Clinical guidelines on when to intervene, based on fracture probability, have been developed for Europe, Canada, Germany, Japan, the UK, and the US [2–7]. Two approaches have been developed for guidelines based on fracture probability [8]. The first is to “translate” current practice in the light of FRAX; the UK guidance for the management of men and women at high fracture risk developed by the National Osteoporosis Guideline Group (NOGG) is an example of the translation of existing guidance provided by the Royal College of Physicians (RCP) [9–11] into probability-based assessment [2]. The RCP guidance indicates that treatment should be recommended for women with a prior fragility fracture, without the need for measuring BMD, an approach that has been shown to be cost-effective in women aged >50 years [12]. For this reason, the intervention threshold set by NOGG was at the fracture probability equivalent of women with a prior fragility fracture without BMD testing [2]. The second approach is the determination of the threshold of fracture probability at which intervention becomes cost-effective. The preferred method is cost–utility analysis, which integrates the number of deaths and disability avoided with the multiple outcomes by measuring quality-adjusted life-years (QALYs) [8]. The health-economic thresholds of £30,000 and £20,000 per QALY gained in the UK [13–15], or $60,000 per QALY gained in the US [16], have been used to determine cost-effectiveness. For example, the National Osteoporosis Foundation updated its pre-existing clinical practice guidelines [17] with a health-economic analysis [16]. The threshold for cost-effectiveness was set at $60,000 per QALY gained in both men and women; treatment became cost-effective at a hip fracture probability of approximately 3 %, which was chosen as the intervention threshold.
At present, although fracture probabilities derived from FRAX can be computed in some Asian countries; however, there are no specific FRAX-based intervention thresholds available in China. Hong Kong is developing the translational approach to guidelines [14], and the selection of individuals at high risk for treatment in Sri Lankan postmenopausal women is being carried out according to the US Caucasian tool [18]. In Japan, Fujiwara [4] proposed that a 10-year probability of 10 % for osteoporosis-related fracture might be an acceptable intervention threshold. However, it is not suitable to use other countries’ thresholds as a surrogate threshold for China. In a prospective study, the predicted 10-year risk of osteoporotic fracture in Hong Kong Southern Chinese women was substantially higher than that for mainland Chinese women [19]. Kwok [20] found that the prevalence of vertebral fracture was higher in Japan compared with Hong Kong, Thailand, and Indonesia.
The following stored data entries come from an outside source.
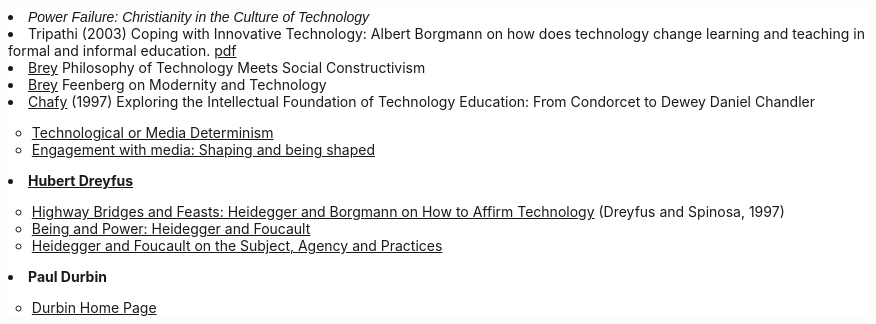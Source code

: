   </ul>
  <li class=MsoNormal style='mso-margin-top-alt:auto;mso-margin-bottom-alt:
      auto;line-height:normal;mso-list:l0 level2 lfo1;tab-stops:list 1.0in'><em><span
      style='font-family:"Calibri",sans-serif;mso-ascii-theme-font:minor-latin;
      mso-hansi-theme-font:minor-latin;mso-bidi-font-family:"Times New Roman";
      mso-bidi-theme-font:minor-bidi'>Power Failure: Christianity in the
      Culture of Technology</span></em> <o:p></o:p></li>
  <li class=MsoNormal style='mso-margin-top-alt:auto;mso-margin-bottom-alt:
      auto;line-height:normal;mso-list:l0 level2 lfo1;tab-stops:list 1.0in'>Tripathi
      (2003) Coping with Innovative Technology: Albert Borgmann on how does
      technology change learning and teaching in formal and informal education.
      <a href="http://www.acm.org/ubiquity/views/pf/v7i23_coping.pdf">pdf</a> <o:p></o:p></li>
 </ul>
 <li class=MsoNormal style='mso-margin-top-alt:auto;mso-margin-bottom-alt:auto;
     line-height:normal;mso-list:l0 level1 lfo1;tab-stops:list .5in'><a
     href="http://scholar.lib.vt.edu/ejournals/SPT/v2_n3n4html/brey.html">Brey</a>
     Philosophy of Technology Meets Social Constructivism <o:p></o:p></li>
 <li class=MsoNormal style='mso-margin-top-alt:auto;mso-margin-bottom-alt:auto;
     line-height:normal;mso-list:l0 level1 lfo1;tab-stops:list .5in'><a
     href="http://www-rohan.sdsu.edu/faculty/feenberg/brey.htm">Brey</a>
     Feenberg on Modernity and Technology <o:p></o:p></li>
 <li class=MsoNormal style='mso-margin-top-alt:auto;mso-margin-bottom-alt:auto;
     line-height:normal;mso-list:l0 level1 lfo1;tab-stops:list .5in'><a
     href="http://scholar.lib.vt.edu/ejournals/JTE/jte-v9n1/chafy.html">Chafy</a>
     (1997) Exploring the Intellectual Foundation of Technology Education: From
     Condorcet to Dewey Daniel Chandler <o:p></o:p></li>
 <ul type=circle>
  <li class=MsoNormal style='mso-margin-top-alt:auto;mso-margin-bottom-alt:
      auto;line-height:normal;mso-list:l0 level2 lfo1;tab-stops:list 1.0in'><a
      href="http://www.aber.ac.uk/media/Documents/tecdet/tdet01.html">Technological
      or Media Determinism</a> <o:p></o:p></li>
  <li class=MsoNormal style='mso-margin-top-alt:auto;mso-margin-bottom-alt:
      auto;line-height:normal;mso-list:l0 level2 lfo1;tab-stops:list 1.0in'><a
      href="http://www.aber.ac.uk/media/Documents/short/determ.html">Engagement
      with media: Shaping and being shaped</a> <o:p></o:p></li>
 </ul>
 <li class=MsoNormal style='mso-margin-top-alt:auto;mso-margin-bottom-alt:auto;
     line-height:normal;mso-list:l0 level1 lfo1;tab-stops:list .5in'><a
     href="http://carbon.cudenver.edu/%7Emryder/itc_data/cogsci.html#dreyfus"><b>Hubert
     Dreyfus</b></a> <o:p></o:p></li>
 <ul type=circle>
  <li class=MsoNormal style='mso-margin-top-alt:auto;mso-margin-bottom-alt:
      auto;line-height:normal;mso-list:l0 level2 lfo1;tab-stops:list 1.0in'><a
      href="http://socrates.berkeley.edu/%7Ehdreyfus/html/paper_highway.html">Highway
      Bridges and Feasts: Heidegger and Borgmann on How to Affirm Technology</a>
      (Dreyfus and Spinosa, 1997) <o:p></o:p></li>
  <li class=MsoNormal style='mso-margin-top-alt:auto;mso-margin-bottom-alt:
      auto;line-height:normal;mso-list:l0 level2 lfo1;tab-stops:list 1.0in'><a
      href="http://socrates.berkeley.edu/%7Ehdreyfus/html/paper_being.html">Being
      and Power: Heidegger and Foucault</a> <o:p></o:p></li>
  <li class=MsoNormal style='mso-margin-top-alt:auto;mso-margin-bottom-alt:
      auto;line-height:normal;mso-list:l0 level2 lfo1;tab-stops:list 1.0in'><a
      href="http://socrates.berkeley.edu/%7Ehdreyfus/html/paper_heidandfoucault.html">Heidegger
      and Foucault on the Subject, Agency and Practices</a> <o:p></o:p></li>
 </ul>
 <li class=MsoNormal style='mso-margin-top-alt:auto;mso-margin-bottom-alt:auto;
     line-height:normal;mso-list:l0 level1 lfo1;tab-stops:list .5in'><b>Paul
     Durbin</b> <o:p></o:p></li>
 <ul type=circle>
  <li class=MsoNormal style='mso-margin-top-alt:auto;mso-margin-bottom-alt:
      auto;line-height:normal;mso-list:l0 level2 lfo1;tab-stops:list 1.0in'><a
      href="http://www.udel.edu/Philosophy/pdurbin/durbin.html">Durbin Home
      Page</a> <o:p></o:p></li>
  <li class=MsoNormal style='mso-margin-top-alt:auto;mso-margin-bottom-alt:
When the 10-year risk of hip fracture in women with a BMI of 24 kg/m2 aged 40, 50, 60, 70, 80, and 90 years with no other clinical risk factors was estimated, the predicted fracture probability in Chinese mainland women was much lower than that in the UK or Chinese Hong Kong, as shown in Fig 1. Moreover, as there is little information on the epidemiology of fracture and death, and systematic drug economics research in China, we cannot determine the intervention thresholds according to the above approaches. For this reason, we want to discuss the interventional thresholds based on FRAX in central Southern China.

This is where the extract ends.